Your assignment:
Could you filter the data below down to the lines that hold the word "Platform"?

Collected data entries
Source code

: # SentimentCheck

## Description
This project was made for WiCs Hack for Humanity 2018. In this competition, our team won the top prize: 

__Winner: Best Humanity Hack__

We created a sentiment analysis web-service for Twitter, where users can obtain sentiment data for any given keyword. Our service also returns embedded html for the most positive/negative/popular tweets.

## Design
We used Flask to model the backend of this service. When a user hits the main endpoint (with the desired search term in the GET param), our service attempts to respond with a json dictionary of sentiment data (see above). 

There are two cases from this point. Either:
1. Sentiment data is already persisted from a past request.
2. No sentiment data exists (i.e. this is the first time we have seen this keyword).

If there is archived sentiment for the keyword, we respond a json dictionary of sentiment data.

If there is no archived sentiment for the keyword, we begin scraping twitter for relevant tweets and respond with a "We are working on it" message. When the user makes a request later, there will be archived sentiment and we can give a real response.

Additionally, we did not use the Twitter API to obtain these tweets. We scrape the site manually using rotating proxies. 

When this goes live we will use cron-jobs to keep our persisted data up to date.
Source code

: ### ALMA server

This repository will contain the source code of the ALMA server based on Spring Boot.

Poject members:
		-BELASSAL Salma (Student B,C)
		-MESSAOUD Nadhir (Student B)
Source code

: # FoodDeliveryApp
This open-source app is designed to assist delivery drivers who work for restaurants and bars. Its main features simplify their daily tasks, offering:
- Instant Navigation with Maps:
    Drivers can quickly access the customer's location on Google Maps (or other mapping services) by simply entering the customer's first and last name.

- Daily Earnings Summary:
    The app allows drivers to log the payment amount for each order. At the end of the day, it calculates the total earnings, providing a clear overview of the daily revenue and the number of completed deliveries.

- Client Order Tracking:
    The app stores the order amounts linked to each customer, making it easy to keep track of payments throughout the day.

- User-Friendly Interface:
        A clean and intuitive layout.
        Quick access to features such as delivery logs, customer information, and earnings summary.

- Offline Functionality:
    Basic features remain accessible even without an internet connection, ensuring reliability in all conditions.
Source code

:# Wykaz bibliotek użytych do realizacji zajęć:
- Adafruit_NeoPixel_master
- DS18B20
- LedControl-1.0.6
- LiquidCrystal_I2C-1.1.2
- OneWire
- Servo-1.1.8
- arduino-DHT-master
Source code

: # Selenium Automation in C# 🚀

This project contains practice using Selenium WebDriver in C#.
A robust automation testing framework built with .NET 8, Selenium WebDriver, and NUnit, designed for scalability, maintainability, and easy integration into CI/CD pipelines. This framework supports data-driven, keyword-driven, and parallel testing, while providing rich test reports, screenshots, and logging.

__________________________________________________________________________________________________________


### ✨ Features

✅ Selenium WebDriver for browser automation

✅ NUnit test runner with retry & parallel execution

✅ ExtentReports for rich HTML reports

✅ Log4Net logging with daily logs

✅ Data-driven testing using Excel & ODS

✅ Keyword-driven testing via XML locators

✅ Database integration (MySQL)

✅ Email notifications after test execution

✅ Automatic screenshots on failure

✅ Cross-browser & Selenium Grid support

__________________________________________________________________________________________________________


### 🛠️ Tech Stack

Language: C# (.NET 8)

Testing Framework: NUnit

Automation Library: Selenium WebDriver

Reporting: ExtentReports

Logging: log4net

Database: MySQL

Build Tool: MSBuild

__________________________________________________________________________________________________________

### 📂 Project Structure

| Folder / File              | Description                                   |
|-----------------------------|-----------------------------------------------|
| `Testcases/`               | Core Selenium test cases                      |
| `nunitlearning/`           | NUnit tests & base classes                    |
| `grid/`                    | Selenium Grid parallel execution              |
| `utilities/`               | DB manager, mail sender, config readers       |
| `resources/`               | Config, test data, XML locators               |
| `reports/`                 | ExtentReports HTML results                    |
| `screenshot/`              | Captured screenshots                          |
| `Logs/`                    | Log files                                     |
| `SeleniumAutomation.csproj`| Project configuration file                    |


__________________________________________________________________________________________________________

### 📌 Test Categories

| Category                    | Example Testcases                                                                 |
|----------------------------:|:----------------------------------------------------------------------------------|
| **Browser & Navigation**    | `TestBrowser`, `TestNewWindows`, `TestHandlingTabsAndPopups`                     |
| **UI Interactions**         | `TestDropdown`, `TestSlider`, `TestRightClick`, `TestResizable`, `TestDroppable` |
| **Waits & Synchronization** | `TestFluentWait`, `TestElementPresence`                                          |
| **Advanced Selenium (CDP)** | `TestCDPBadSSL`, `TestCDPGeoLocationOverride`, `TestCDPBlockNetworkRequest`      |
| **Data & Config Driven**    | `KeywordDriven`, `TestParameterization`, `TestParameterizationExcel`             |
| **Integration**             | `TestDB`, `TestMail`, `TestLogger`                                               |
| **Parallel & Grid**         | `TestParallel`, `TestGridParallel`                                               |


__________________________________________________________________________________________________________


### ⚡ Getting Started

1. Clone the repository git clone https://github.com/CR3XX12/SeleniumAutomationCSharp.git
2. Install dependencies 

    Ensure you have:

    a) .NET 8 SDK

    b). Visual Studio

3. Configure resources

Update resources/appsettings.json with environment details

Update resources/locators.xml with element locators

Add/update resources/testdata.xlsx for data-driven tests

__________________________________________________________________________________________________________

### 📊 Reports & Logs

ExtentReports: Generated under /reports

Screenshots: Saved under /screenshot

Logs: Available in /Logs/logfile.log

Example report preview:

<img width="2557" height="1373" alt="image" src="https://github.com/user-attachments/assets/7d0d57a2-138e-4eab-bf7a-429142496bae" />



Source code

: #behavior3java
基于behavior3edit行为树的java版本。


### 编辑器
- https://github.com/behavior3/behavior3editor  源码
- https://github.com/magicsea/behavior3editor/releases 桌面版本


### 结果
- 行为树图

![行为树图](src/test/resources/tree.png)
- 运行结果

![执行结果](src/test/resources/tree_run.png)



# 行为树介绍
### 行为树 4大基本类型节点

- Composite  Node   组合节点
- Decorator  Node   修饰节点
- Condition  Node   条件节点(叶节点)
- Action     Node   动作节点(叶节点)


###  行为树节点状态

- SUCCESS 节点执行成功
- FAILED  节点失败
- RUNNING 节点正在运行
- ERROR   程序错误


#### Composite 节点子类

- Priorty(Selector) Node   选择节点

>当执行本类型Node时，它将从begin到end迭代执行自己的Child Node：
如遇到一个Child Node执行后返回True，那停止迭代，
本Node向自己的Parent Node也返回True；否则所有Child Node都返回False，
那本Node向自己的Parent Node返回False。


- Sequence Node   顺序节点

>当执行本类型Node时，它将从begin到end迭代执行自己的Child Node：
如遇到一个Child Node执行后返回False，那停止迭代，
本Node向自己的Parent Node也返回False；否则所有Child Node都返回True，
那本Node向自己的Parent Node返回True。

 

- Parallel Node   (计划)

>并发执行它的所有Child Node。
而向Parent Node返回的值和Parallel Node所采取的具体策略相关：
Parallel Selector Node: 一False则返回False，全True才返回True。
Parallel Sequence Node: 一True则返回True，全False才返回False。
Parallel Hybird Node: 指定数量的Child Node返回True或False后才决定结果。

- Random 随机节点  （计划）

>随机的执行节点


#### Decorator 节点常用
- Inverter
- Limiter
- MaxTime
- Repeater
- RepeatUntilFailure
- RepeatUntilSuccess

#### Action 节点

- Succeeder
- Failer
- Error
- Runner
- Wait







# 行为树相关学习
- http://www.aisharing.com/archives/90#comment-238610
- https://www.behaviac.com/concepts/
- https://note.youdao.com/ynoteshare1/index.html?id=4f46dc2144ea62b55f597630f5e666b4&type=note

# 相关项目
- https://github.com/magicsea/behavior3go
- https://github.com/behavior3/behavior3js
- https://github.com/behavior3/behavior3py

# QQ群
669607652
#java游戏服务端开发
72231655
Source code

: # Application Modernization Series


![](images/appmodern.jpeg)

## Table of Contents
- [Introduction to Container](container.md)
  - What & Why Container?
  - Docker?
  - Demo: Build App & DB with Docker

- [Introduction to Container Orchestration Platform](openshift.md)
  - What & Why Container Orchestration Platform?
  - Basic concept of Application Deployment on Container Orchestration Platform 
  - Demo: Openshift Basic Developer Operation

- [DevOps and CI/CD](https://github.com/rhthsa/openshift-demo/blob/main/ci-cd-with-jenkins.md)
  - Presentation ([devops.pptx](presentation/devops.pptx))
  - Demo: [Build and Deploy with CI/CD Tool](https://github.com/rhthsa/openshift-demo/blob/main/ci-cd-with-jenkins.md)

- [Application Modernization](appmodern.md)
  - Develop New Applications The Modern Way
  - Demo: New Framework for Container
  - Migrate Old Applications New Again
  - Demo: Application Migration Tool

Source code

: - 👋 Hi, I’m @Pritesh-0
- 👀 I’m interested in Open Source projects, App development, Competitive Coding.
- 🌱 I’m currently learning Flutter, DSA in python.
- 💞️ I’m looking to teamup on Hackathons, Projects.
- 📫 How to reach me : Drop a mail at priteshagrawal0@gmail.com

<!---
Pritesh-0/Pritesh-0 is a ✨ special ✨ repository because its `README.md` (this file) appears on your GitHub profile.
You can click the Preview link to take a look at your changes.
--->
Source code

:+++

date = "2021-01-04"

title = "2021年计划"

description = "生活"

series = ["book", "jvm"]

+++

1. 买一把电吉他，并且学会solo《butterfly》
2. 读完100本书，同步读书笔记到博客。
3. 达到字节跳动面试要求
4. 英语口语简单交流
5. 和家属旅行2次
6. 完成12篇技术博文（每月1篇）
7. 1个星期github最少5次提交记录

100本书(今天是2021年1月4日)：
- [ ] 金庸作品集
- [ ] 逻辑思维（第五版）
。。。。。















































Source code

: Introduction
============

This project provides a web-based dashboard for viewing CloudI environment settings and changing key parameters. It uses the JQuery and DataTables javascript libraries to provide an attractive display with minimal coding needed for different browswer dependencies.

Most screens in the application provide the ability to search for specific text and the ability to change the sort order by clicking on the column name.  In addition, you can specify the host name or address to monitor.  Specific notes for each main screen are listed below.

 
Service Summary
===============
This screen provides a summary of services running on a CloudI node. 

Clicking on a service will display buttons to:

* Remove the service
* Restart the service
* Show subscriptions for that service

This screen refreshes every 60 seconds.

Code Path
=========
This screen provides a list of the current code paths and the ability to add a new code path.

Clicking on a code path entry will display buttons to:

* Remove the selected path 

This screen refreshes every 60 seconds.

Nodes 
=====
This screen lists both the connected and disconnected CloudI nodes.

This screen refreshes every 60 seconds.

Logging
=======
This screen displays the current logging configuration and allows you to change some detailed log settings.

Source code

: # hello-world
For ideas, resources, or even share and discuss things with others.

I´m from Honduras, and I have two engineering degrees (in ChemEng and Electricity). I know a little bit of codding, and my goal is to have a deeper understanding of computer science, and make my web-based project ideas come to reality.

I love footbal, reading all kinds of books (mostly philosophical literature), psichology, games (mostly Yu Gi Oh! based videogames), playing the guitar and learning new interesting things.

Response:
- [Introduction to Container Orchestration Platform](openshift.md)
  - What & Why Container Orchestration Platform?
  - Basic concept of Application Deployment on Container Orchestration Platform 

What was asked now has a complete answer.